A friendly app and data pipeline for predicting English Premier League match outcomes.
--
- What this project does (for fans)
- What's already implemented
- Roadmaps (plans & code samples)
- How to run (technical)
- Data & Credits
- Back to top
--
This project predicts the likely outcome of upcoming Premier League matches (home win, draw, or away win) using historical match data and machine learning. It also shows upcoming fixtures, kickoff times, live standings, and explanatory analytics so fans can quickly understand which team is favored.
The app now includes:
- A dedicated Standings tab with current Premier League table computation from the historical dataset.
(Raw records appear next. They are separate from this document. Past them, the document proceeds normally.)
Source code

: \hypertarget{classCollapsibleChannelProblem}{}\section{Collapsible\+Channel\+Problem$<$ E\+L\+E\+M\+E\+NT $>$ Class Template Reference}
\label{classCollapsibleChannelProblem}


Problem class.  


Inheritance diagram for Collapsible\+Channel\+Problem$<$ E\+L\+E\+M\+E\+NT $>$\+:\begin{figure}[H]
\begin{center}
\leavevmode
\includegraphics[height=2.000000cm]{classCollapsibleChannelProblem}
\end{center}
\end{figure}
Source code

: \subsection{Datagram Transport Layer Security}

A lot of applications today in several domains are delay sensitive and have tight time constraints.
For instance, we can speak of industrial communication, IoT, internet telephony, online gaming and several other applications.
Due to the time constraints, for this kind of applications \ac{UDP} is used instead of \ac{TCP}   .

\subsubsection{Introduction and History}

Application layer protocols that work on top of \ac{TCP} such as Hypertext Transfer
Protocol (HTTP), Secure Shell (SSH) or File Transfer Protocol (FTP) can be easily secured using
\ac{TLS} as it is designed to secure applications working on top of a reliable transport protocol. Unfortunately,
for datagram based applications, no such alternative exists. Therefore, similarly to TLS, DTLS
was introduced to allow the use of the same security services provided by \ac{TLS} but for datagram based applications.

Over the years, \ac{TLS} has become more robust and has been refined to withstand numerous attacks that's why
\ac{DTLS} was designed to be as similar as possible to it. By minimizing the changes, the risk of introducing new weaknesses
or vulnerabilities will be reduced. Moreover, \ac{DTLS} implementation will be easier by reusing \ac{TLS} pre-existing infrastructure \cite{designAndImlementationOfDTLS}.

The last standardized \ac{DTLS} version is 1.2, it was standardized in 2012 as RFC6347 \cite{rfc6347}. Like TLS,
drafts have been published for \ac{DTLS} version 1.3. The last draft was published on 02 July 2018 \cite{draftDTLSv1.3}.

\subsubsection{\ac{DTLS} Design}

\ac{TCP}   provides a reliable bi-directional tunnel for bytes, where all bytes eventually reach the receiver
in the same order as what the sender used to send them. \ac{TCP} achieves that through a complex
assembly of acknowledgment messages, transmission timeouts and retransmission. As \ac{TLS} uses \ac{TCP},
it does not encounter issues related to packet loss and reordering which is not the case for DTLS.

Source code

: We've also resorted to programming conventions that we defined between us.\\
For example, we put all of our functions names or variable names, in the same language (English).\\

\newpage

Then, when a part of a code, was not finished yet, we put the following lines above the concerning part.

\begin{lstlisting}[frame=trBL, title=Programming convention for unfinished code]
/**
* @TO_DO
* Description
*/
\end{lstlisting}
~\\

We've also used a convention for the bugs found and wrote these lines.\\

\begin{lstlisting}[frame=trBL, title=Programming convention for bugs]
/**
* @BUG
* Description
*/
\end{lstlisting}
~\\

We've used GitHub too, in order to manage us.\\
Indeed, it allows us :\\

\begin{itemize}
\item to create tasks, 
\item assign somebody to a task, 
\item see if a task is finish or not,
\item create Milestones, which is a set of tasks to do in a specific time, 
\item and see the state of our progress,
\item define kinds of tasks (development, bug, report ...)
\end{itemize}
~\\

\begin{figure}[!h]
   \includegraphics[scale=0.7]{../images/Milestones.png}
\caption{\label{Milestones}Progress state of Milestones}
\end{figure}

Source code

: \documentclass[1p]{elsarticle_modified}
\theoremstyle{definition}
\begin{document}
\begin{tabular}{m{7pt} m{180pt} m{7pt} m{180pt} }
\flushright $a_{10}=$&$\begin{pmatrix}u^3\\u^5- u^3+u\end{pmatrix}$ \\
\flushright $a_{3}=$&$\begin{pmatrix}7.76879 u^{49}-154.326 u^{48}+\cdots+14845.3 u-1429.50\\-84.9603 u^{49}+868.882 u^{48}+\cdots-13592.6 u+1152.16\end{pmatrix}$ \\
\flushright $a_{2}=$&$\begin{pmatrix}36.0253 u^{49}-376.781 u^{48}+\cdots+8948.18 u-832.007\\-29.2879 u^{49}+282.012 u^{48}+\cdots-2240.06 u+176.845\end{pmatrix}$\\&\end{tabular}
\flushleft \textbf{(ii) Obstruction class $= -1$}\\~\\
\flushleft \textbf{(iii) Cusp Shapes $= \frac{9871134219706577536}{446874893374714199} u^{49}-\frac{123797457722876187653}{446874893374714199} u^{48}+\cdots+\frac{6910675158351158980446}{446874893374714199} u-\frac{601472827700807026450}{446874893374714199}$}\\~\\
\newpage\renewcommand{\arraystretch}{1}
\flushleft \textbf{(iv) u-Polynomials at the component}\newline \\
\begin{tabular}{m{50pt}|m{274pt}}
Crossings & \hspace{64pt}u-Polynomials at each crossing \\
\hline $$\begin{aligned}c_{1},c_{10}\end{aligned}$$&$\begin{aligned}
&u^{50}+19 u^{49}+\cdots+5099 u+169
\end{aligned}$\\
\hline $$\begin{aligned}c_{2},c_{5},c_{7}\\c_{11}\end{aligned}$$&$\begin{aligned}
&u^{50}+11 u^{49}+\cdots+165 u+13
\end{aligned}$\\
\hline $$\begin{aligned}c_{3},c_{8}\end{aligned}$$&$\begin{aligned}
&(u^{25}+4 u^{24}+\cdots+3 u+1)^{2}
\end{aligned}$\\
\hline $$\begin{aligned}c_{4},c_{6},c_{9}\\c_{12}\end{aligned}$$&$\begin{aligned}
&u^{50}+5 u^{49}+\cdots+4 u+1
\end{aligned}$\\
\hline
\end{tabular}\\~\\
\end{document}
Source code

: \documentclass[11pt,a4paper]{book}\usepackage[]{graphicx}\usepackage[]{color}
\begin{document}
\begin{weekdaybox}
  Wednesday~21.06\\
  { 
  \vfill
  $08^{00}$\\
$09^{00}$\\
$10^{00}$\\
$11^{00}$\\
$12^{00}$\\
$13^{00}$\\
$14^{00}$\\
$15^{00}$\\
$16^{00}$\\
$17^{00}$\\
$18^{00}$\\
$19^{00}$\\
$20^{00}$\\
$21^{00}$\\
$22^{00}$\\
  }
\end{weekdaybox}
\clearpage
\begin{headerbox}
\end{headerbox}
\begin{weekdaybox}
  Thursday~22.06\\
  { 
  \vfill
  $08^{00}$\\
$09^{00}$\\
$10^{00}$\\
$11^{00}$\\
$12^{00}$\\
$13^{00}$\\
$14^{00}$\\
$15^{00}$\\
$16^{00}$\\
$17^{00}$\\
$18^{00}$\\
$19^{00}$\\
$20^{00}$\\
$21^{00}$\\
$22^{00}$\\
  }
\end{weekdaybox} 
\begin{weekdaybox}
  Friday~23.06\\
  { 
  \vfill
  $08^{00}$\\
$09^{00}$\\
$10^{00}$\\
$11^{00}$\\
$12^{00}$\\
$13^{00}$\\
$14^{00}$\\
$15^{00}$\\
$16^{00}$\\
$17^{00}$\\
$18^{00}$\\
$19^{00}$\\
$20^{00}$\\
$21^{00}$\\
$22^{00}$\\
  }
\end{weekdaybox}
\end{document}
- A Upcoming Matches tab with fixtures filtered to include today and sorted chronologically.
- A Upcoming Predictions tab with matchup probabilities, model selection, and improved feature alignment for more realistic predictions.
- A Statistics tab with referee analytics, team form, manager statistics, and league-level performance metrics.
- A Raw Data tab for instant access to the underlying processed dataset.
The prediction engine now supports:
- Ensemble modeling combining XGBoost, Random Forest, Gradient Boosting, and Logistic Regression for stronger outcome forecasts.
- Neural network prediction for non-linear patterns.
- LSTM time series prediction for momentum and seasonal dynamics.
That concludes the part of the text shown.